Records supplied >>
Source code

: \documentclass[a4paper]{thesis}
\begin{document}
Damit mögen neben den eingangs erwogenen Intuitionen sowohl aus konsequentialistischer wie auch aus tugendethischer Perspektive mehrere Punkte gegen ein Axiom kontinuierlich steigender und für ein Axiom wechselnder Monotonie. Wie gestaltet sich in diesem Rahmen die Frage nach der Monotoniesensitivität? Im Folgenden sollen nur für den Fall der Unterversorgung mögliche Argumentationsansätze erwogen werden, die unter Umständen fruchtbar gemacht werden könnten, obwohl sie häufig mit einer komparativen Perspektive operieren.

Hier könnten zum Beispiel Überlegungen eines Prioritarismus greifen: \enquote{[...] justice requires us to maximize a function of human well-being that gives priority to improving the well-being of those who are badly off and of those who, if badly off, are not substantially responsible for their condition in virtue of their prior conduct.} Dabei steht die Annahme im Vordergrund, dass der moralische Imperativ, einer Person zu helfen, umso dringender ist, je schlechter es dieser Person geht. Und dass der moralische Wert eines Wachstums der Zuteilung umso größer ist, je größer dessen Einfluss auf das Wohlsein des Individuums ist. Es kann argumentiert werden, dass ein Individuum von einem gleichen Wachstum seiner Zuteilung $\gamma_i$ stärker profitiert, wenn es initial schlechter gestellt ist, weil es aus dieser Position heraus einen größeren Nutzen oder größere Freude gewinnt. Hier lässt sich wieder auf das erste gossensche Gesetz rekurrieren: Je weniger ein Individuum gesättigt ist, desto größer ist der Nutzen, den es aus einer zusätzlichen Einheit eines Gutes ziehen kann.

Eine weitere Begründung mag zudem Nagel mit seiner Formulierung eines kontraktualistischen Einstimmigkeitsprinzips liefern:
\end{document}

---

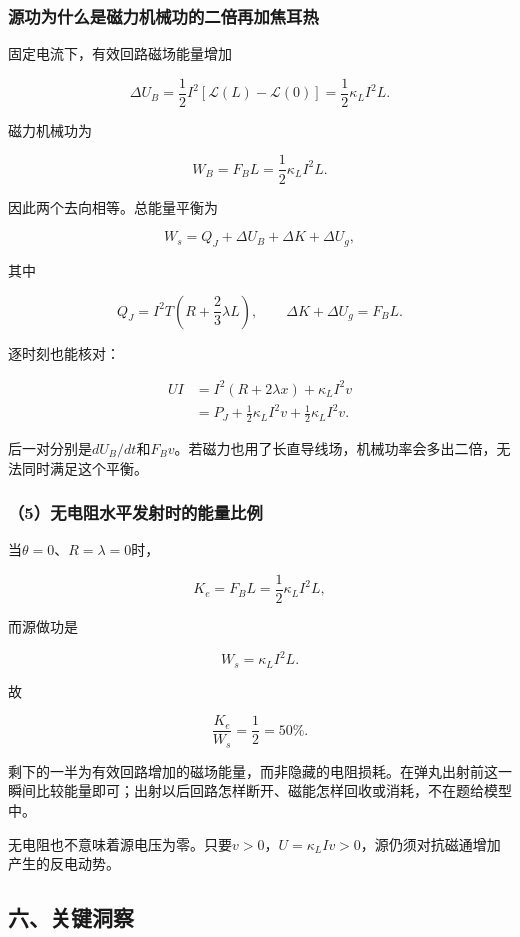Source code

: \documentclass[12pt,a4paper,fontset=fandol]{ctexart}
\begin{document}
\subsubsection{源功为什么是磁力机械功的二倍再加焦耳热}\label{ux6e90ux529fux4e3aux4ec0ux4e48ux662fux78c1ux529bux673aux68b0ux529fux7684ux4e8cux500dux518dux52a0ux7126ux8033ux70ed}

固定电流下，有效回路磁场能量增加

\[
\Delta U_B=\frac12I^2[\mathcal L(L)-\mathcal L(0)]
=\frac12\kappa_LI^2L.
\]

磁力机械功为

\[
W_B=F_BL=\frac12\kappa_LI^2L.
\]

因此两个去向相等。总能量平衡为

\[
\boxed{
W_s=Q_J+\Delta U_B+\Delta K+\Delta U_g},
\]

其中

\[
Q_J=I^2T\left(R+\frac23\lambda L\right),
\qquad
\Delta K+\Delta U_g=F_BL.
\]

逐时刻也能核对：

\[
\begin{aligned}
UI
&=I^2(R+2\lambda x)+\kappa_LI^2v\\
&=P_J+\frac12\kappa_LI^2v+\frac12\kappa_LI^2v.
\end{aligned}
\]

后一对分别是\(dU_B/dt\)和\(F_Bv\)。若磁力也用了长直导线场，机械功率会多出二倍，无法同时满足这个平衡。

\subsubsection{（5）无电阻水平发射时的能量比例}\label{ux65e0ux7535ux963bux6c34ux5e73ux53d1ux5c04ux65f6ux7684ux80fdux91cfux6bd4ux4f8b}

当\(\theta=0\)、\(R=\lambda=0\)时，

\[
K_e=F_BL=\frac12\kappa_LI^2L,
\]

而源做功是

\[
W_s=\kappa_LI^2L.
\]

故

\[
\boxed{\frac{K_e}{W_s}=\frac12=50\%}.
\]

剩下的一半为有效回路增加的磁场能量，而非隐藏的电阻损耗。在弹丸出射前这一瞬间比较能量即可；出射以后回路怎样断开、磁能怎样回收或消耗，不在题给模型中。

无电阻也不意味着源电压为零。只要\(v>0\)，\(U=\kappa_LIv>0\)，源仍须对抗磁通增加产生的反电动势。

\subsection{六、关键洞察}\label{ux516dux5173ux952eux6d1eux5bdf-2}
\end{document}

What you should do >> Your answer should be all lines from the data that contain "Delta".

Answer to this problem >>
\Delta U_B=\frac12I^2[\mathcal L(L)-\mathcal L(0)]
W_s=Q_J+\Delta U_B+\Delta K+\Delta U_g},
\Delta K+\Delta U_g=F_BL.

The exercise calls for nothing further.